The water system has suffered from resource shortages that have resulted in the lack of staff with utility management experience and the applicable technical expertise. With the water system in crisis, there was not time to recruit such individuals. An interim outside manager will be able to move more quickly to bring such resources to Jackson to assist in a rapid restoration of the system. The interim manager concept was a requirement of a Stipulated Order, negotiated between US EPA, the US Department of Justice, and the City of Jackson.
Who is the interim manager?
The Federal District Court (Judge Wingate) has appointed Ted Henifin to be the interim manager. As a Senior Fellow with the US Water Alliance, Ted has worked with the city since mid-September providing advice and identifying resources to assist in the water crisis recovery. In this advisor role, Ted has become familiar with the water system and Jackson’s unique challenges.
Who pays the interim manager?
The Stipulated Order requires the interim manager’s entire budget to be paid from sources other than Jackson ratepayers.
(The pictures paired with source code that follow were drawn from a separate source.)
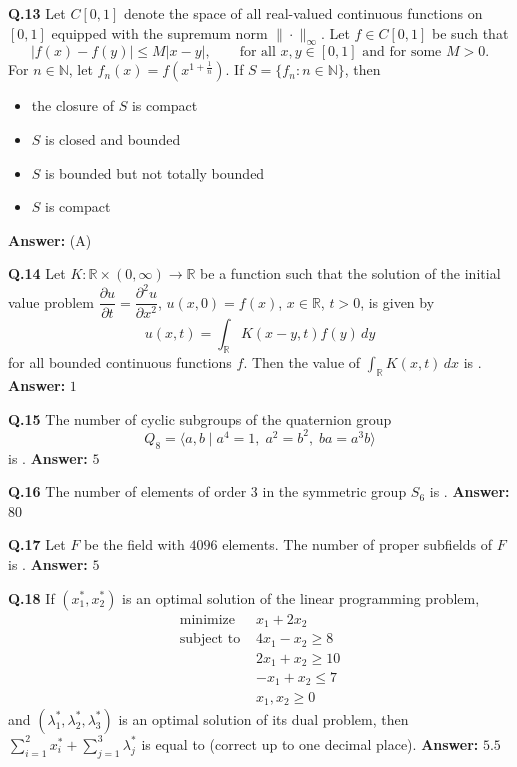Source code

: \documentclass[11pt,a4paper]{article}
\newcommand{\optslistA}[4]{%
  \begin{itemize}
    \setlength{\itemsep}{2pt}\setlength{\parskip}{0pt}
    \item[(A)] #1
    \item[(B)] #2
    \item[(C)] #3
    \item[(D)] #4
  \end{itemize}%
}
\newcommand{\ans}[1]{\textbf{Answer:} #1\par\medskip}
\begin{document}
\textbf{Q.13} Let $C[0, 1]$ denote the space of all real-valued continuous functions on $[0, 1]$ equipped with the supremum norm $\|\cdot\|_\infty$. Let $f \in C[0, 1]$ be such that
\[
  |f(x) - f(y)| \le M |x - y|, \qquad \text{for all } x, y \in [0, 1] \text{ and for some } M > 0.
\]
For $n \in \mathbb{N}$, let $f_n(x) = f\!\left(x^{1 + \frac{1}{n}}\right)$. If $S = \{f_n : n \in \mathbb{N}\}$, then
\optslistA{the closure of $S$ is compact}{$S$ is closed and bounded}{$S$ is bounded but not totally bounded}{$S$ is compact}
\ans{(A)}

\textbf{Q.14} Let $K : \mathbb{R} \times (0, \infty) \to \mathbb{R}$ be a function such that the solution of the initial value problem $\dfrac{\partial u}{\partial t} = \dfrac{\partial^2 u}{\partial x^2}$, $u(x, 0) = f(x)$, $x \in \mathbb{R}$, $t > 0$, is given by
\[
  u(x, t) = \int_{\mathbb{R}} K(x - y, t) f(y)\,dy
\]
for all bounded continuous functions $f$. Then the value of $\displaystyle\int_{\mathbb{R}} K(x, t)\,dx$ is \underline{\hspace{2cm}}.
\ans{$1$}

\textbf{Q.15} The number of cyclic subgroups of the quaternion group
\[
  Q_8 = \langle a, b \mid a^4 = 1,\; a^2 = b^2,\; ba = a^3 b \rangle
\]
is \underline{\hspace{2cm}}.
\ans{$5$}

\textbf{Q.16} The number of elements of order $3$ in the symmetric group $S_6$ is \underline{\hspace{2cm}}.
\ans{$80$}

\textbf{Q.17} Let $F$ be the field with $4096$ elements. The number of proper subfields of $F$ is \underline{\hspace{2cm}}.
\ans{$5$}

\textbf{Q.18} If $(x_1^*, x_2^*)$ is an optimal solution of the linear programming problem,
\begin{align*}
  \text{minimize } & x_1 + 2x_2 \\
  \text{subject to } & 4x_1 - x_2 \ge 8 \\
                     & 2x_1 + x_2 \ge 10 \\
                     & -x_1 + x_2 \le 7 \\
                     & x_1, x_2 \ge 0
\end{align*}
and $(\lambda_1^*, \lambda_2^*, \lambda_3^*)$ is an optimal solution of its dual problem, then $\sum_{i=1}^{2} x_i^* + \sum_{j=1}^{3} \lambda_j^*$ is equal to \underline{\hspace{2cm}} (correct up to one decimal place).
\ans{$5.5$}
\end{document}

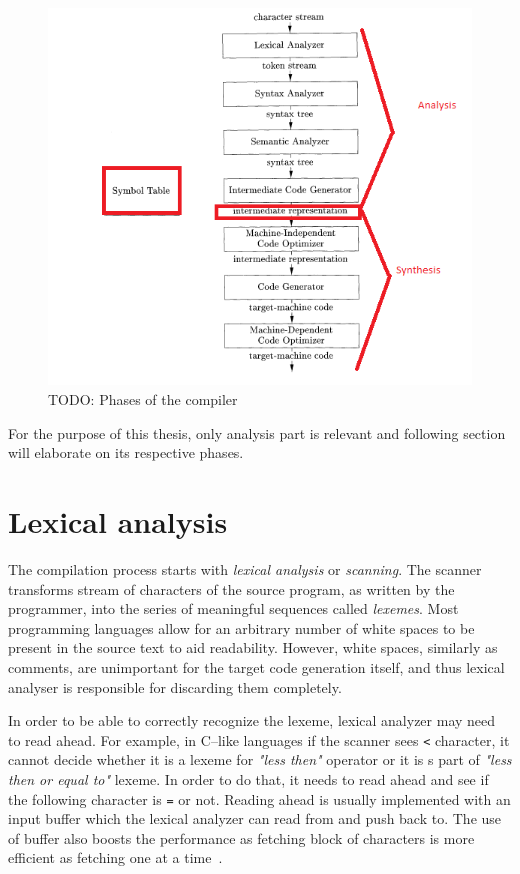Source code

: \documentclass[
  digital, %
  table,   %
  lof,     %
  lot,     %
  oneside,
]{fithesis3}
\begin{document}
\begin{figure}[h!]
		\centering
			\includegraphics[scale=0.6]{img/compiler-phases}
		\caption{TODO: Phases of the compiler~\cite{dragon-book}}
		\label{fig:compiler-phases}
\end{figure}

For the purpose of this thesis, only analysis part is relevant and following section will elaborate on its respective phases.

  \section{Lexical analysis}
The compilation process starts with \textit{lexical analysis} or \textit{scanning}. The scanner transforms stream of characters of the source program, as written by the programmer, into the series of meaningful sequences called \textit{lexemes}. Most programming languages allow for an arbitrary number of white spaces to be present in the source text to aid readability. However, white spaces, similarly as comments, are unimportant for the target code generation itself, and thus lexical analyser is responsible for discarding them completely.

In order to be able to correctly recognize the lexeme, lexical analyzer may need to read ahead. For example, in C--like languages if the scanner sees \texttt{<} character, it cannot decide whether it is a lexeme for \textit{"less then"} operator or it is s part of \textit{"less then or equal to"} lexeme. In order to do that, it needs to read ahead and see if the following character is \texttt{=} or not. Reading ahead is usually implemented with an input buffer which the lexical analyzer can read from and push back to. The use of buffer also boosts the performance as fetching block of characters is more efficient as fetching one at a time~\cite{dragon-book}.
\end{document}
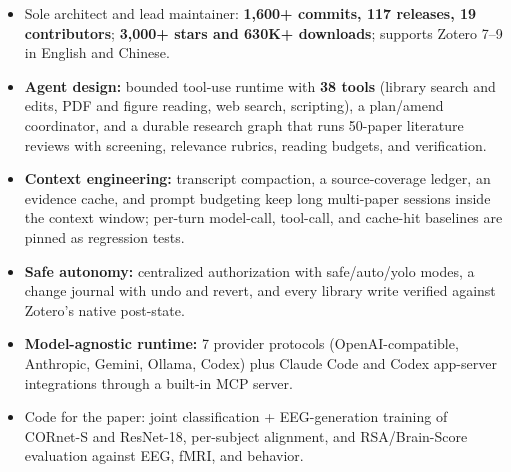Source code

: \begin{itemize}
  \item Sole architect and lead maintainer: \textbf{1,600+ commits, 117 releases, 19 contributors}; \textbf{3,000+ stars and 630K+ downloads}; supports Zotero 7--9 in English and Chinese.
  \item \textbf{Agent design:} bounded tool-use runtime with \textbf{38 tools} (library search and edits, PDF and figure reading, web search, scripting), a plan/amend coordinator, and a durable research graph that runs 50-paper literature reviews with screening, relevance rubrics, reading budgets, and verification.
  \item \textbf{Context engineering:} transcript compaction, a source-coverage ledger, an evidence cache, and prompt budgeting keep long multi-paper sessions inside the context window; per-turn model-call, tool-call, and cache-hit baselines are pinned as regression tests.
  \item \textbf{Safe autonomy:} centralized authorization with safe/auto/yolo modes, a change journal with undo and revert, and every library write verified against Zotero's native post-state.
  \item \textbf{Model-agnostic runtime:} 7 provider protocols (OpenAI-compatible, Anthropic, Gemini, Ollama, Codex) plus Claude Code and Codex app-server integrations through a built-in MCP server.
\end{itemize}
\entrygap
{}
\begin{itemize}
  \item Code for the  paper: joint classification + EEG-generation training of CORnet-S and ResNet-18, per-subject alignment, and RSA/Brain-Score evaluation against EEG, fMRI, and behavior.
\end{itemize}
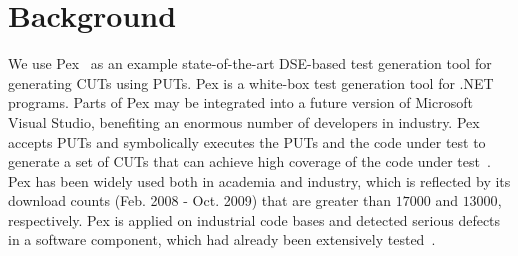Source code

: \section{Background}
\label{sec:background}

We use Pex~\cite{pex:rel} as an example state-of-the-art DSE-based test generation tool for generating CUTs using PUTs. Pex is a white-box test generation tool for .NET programs. Parts of Pex may be integrated into a future version of Microsoft Visual Studio, benefiting an enormous number of developers in industry. Pex accepts PUTs and symbolically executes the PUTs and the code under test to generate a set of CUTs that can achieve high coverage of the code under test~\cite{king:symex}. Pex has been widely used both in academia and industry, which is reflected by its download counts (Feb. 2008 - Oct. 2009) that are greater than $17000$ and $13000$, respectively. Pex is applied on industrial code bases and detected serious defects in a software component, which had already been extensively tested~\cite{tillmann08:pex}.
EPA is providing the funding in the form of special grants.
What are the duties of the interim manager?
The duties outlined in the Stipulated Order focus largely on a executing a list of priority projects while ensuring safe drinking water is available at all times to all people in Jackson. Additionally, the interim manager is to focus on the water billing system and begin a process that gets that back on track after years of challenges, largely set in motion with a failed contract seven years ago.
Who does the interim manager answer to?
The interim manager is an officer of the court and answers to Judge Wingate.
How long will the interim manager be in place?
The goal is to have an interim manager for as short a time as is required to stabilize the system and put the Jackson Water System on a sustainable path forward. EPA and DOJ have set a one-year target but ultimately Judge Wingate will determine when the interim manager is no longer required.
Can the interim manager raise water rates?
The Stipulated Order does include a process for the interim manager to work with the city should additional funding be required. That process includes seeking rate increases as required. There are also a number of checks and balances in the Stipulated Order that limit rate increases and borrowing to levels that can be sustained by Jackson based on affordability (compliance with a long-term financial plan to be developed by the interim manager).